PepsiCo’s fourth-quarter profit was $1.06 a share, excluding items. That matched analysts’ estimates. While sales fell 6.8 per cent to $18.6 billion, that topped analysts’ $18.5 billion projection. The company also raised its annual dividend 7.1 per cent to $3.01 a share.

PepsiCo fell 0.7 per cent to $97.62 yesterday in New York. The shares have slid 2.8 per cent this year.

International sales

Currency effects took a bite out of fourth-quarter sales. Net revenue fell 26 per cent in Latin America and 17 per cent in Europe and sub-Saharan Africa. The company’s domestic units fared better, with Frito-Lay North America and North America Beverages posting 2 per cent sales gains. The Quaker Foods North America division saw sales fall 1 per cent.

PepsiCo, which makes Doritos and Mountain Dew, has increased its “better for you” offerings to appeal to consumers increasingly wary of sugary drinks and artificial sweeteners. The company removed aspartame from Diet Pepsi in August, announced a partnership with smoothie maker BarFresh Food Group Inc in October and introduced a line of healthy vending machines in December.

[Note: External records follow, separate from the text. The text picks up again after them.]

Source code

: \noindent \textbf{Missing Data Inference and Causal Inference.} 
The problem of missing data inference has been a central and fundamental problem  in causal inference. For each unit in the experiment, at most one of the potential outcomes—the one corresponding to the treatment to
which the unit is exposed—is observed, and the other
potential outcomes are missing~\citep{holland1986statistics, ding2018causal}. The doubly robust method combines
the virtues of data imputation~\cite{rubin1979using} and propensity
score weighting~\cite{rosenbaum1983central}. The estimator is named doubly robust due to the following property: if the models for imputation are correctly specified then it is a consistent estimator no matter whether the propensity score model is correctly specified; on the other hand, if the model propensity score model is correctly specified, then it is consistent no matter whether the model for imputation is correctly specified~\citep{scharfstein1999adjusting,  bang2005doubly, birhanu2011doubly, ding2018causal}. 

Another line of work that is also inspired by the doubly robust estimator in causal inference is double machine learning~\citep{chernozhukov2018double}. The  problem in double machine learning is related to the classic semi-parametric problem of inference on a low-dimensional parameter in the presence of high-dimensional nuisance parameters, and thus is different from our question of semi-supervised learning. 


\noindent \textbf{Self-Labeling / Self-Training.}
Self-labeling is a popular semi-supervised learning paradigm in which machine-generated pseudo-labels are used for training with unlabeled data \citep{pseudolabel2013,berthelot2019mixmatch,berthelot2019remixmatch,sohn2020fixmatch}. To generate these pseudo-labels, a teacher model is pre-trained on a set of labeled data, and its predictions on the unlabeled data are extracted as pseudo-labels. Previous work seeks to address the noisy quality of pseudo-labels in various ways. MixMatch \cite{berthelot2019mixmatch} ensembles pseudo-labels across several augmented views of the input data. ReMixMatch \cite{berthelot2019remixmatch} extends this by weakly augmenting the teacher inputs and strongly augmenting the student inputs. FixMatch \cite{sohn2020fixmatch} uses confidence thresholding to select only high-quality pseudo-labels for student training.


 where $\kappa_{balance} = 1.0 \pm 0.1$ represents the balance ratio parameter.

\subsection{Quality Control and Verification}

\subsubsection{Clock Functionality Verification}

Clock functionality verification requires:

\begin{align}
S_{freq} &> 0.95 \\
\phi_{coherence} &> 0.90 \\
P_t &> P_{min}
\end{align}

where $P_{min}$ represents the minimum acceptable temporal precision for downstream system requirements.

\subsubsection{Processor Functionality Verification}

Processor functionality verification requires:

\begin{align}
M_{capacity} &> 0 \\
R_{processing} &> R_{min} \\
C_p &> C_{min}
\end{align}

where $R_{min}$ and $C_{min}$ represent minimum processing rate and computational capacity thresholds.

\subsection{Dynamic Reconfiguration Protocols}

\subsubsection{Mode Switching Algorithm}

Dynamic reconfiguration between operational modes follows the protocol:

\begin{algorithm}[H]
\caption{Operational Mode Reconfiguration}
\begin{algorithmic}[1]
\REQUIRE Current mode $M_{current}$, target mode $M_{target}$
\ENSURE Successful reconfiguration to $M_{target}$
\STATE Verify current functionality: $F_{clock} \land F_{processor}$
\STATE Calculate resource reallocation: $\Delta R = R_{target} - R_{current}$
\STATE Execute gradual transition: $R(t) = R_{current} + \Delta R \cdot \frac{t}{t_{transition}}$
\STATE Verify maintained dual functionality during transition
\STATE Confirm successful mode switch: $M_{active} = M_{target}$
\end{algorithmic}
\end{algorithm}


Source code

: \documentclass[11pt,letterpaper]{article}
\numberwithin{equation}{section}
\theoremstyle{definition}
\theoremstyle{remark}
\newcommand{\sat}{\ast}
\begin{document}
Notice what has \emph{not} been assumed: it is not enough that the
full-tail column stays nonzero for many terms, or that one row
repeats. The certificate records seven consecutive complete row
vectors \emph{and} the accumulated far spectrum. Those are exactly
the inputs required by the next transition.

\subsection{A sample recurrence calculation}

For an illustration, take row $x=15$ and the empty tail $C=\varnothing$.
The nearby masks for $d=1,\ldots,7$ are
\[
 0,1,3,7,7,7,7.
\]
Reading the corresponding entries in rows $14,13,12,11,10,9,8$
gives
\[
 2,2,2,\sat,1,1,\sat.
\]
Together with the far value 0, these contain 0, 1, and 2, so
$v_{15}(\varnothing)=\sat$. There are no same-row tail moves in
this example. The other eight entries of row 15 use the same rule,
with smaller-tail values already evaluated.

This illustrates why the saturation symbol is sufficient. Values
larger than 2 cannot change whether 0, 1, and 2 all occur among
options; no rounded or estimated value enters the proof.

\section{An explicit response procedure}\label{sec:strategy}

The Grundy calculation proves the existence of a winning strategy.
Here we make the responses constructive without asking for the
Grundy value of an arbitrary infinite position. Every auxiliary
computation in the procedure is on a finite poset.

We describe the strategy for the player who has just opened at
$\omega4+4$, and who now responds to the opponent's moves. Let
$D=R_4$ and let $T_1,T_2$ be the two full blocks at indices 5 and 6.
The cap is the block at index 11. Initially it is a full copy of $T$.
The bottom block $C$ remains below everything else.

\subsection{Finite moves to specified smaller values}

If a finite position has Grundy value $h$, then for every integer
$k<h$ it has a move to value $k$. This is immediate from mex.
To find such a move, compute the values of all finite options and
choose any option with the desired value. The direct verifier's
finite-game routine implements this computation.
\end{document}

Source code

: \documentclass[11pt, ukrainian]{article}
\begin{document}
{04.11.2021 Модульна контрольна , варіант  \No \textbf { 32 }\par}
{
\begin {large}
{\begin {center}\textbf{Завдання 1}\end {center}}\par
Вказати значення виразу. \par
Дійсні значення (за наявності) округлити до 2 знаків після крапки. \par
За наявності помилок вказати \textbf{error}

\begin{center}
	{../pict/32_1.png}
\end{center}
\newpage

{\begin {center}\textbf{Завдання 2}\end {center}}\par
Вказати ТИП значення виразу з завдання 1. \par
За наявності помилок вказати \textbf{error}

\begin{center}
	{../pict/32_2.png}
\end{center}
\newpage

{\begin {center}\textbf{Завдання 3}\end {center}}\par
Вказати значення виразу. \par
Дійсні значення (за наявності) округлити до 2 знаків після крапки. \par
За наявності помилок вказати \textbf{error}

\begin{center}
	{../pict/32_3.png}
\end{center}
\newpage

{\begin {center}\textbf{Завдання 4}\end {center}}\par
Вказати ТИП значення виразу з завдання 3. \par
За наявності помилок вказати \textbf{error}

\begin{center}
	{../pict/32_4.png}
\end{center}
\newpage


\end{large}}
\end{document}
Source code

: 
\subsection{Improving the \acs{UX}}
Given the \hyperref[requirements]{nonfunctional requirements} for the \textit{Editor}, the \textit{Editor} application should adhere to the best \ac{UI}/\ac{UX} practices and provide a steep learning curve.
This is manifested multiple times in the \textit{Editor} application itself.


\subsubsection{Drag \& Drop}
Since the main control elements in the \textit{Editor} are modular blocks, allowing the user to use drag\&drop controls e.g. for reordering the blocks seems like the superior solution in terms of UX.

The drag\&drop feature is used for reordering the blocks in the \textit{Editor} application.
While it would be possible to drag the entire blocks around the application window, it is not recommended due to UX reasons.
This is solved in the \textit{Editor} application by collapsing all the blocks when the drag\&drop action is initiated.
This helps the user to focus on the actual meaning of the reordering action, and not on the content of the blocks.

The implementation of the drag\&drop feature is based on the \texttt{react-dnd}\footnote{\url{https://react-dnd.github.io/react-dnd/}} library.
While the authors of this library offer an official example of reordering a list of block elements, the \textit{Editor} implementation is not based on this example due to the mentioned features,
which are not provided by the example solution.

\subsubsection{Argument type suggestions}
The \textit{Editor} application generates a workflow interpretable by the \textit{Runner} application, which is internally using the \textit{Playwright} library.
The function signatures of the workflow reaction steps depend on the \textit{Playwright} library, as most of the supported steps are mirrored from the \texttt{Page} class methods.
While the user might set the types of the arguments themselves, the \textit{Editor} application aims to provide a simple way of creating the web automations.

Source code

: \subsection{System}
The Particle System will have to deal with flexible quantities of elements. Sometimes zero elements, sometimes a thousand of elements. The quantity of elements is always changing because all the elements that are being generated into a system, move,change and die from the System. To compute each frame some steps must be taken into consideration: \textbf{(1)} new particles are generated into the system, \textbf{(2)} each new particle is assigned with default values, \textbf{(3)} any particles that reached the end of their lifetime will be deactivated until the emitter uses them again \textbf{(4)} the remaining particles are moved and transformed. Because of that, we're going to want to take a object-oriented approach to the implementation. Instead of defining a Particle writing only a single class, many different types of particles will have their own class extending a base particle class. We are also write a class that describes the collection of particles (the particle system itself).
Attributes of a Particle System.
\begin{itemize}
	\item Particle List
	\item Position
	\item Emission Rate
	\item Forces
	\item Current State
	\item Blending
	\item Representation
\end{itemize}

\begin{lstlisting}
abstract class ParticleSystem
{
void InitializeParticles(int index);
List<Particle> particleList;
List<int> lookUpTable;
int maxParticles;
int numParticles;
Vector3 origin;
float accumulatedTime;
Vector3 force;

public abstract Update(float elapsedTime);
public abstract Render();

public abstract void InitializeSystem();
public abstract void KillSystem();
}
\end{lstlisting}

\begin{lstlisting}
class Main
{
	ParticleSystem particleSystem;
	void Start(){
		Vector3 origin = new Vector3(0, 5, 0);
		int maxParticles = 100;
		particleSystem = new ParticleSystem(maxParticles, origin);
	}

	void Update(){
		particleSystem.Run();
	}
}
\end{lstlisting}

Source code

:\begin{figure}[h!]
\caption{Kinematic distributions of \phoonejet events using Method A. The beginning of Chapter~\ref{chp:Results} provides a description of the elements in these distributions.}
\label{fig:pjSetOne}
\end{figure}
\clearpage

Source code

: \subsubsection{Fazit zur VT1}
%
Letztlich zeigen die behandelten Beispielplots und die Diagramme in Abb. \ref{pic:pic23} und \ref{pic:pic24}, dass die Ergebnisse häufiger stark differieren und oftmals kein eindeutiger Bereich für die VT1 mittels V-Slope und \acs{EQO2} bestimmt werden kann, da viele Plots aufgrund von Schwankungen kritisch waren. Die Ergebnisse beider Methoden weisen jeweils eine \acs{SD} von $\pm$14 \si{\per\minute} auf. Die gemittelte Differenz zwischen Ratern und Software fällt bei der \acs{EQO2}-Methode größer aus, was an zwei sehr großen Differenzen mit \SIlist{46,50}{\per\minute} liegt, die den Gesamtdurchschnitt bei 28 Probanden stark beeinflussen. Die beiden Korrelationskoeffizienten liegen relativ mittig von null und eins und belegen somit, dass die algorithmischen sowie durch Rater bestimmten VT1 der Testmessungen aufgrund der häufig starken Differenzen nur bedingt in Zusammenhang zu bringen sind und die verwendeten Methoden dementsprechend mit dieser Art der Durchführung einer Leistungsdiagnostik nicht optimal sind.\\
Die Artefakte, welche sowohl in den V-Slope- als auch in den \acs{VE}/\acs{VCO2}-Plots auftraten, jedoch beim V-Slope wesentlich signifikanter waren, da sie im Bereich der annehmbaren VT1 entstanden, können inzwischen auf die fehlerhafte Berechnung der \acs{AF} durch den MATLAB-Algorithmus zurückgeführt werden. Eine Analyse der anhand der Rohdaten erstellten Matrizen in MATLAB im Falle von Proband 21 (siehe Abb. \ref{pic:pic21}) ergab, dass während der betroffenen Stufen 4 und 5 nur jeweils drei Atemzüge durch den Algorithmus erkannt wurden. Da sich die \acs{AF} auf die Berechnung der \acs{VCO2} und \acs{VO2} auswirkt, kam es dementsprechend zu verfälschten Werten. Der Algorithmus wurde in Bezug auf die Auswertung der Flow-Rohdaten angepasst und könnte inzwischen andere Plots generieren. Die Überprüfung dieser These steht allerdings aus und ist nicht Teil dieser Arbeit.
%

Chief Executive Officer Indra Nooyi has worked to cut costs and to find new sources of growth from emerging markets, but the faltering global economy and strong dollar may have hampered gains in those areas.

PepsiCo ended its joint venture with German dairy giant Theo Muller Group in December, citing weak sales. The company also was rebuffed by yoghurt maker Chobani, which recently declined the company’s offer to take a majority stake.